● Problem statement: What lines in the data hold the string "webservers"? Show them.

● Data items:
══════════════════════════════
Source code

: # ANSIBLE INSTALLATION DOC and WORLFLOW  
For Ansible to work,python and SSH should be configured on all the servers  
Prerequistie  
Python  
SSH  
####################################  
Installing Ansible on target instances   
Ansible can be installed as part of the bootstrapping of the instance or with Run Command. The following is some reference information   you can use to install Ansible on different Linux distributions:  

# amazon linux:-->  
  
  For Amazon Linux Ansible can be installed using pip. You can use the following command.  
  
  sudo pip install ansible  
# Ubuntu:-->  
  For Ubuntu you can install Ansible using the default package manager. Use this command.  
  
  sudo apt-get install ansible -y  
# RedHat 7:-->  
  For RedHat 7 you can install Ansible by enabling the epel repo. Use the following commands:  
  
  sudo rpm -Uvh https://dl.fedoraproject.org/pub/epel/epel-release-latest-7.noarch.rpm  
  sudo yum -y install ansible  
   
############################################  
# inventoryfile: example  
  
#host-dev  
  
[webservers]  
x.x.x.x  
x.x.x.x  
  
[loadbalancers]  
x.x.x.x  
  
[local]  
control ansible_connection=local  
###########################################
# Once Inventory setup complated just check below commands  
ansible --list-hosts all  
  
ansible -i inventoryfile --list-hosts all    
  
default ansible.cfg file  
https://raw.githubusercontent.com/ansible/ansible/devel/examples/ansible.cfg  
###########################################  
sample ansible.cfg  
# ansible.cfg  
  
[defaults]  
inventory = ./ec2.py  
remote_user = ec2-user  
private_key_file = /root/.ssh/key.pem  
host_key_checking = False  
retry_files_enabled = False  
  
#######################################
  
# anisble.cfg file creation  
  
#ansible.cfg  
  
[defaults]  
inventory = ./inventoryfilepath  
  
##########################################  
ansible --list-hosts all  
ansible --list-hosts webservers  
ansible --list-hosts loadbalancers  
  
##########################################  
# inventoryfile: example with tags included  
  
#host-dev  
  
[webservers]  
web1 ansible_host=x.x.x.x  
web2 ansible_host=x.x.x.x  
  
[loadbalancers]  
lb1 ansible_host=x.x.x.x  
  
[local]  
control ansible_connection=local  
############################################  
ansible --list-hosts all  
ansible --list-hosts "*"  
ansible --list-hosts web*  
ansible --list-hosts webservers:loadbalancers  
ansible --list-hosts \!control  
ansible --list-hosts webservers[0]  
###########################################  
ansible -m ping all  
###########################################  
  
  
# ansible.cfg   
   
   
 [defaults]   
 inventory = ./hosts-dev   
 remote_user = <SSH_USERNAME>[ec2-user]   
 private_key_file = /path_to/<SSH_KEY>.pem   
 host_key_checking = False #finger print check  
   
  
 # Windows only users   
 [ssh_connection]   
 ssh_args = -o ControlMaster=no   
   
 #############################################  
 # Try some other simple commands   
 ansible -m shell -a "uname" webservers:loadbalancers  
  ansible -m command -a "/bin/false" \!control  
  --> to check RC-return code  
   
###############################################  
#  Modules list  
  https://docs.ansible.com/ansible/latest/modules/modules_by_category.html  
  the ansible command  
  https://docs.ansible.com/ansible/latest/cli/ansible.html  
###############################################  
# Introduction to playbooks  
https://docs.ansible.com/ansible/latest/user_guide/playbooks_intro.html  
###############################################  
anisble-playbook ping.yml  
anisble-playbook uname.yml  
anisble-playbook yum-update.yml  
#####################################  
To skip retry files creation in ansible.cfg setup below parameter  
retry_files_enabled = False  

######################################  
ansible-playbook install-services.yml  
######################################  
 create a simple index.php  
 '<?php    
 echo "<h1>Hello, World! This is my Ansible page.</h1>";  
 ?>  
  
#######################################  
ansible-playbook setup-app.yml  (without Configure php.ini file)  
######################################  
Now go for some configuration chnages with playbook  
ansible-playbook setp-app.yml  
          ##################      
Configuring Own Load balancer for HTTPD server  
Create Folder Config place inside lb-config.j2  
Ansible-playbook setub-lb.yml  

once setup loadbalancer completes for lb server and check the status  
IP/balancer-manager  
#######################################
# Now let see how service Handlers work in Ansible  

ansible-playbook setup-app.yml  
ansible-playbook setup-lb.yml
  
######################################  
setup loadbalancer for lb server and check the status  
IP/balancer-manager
══════════════════════════════
● Written response:
[webservers]  
ansible --list-hosts webservers  
[webservers]  
ansible --list-hosts webservers:loadbalancers  
ansible --list-hosts webservers[0]  
 ansible -m shell -a "uname" webservers:loadbalancers  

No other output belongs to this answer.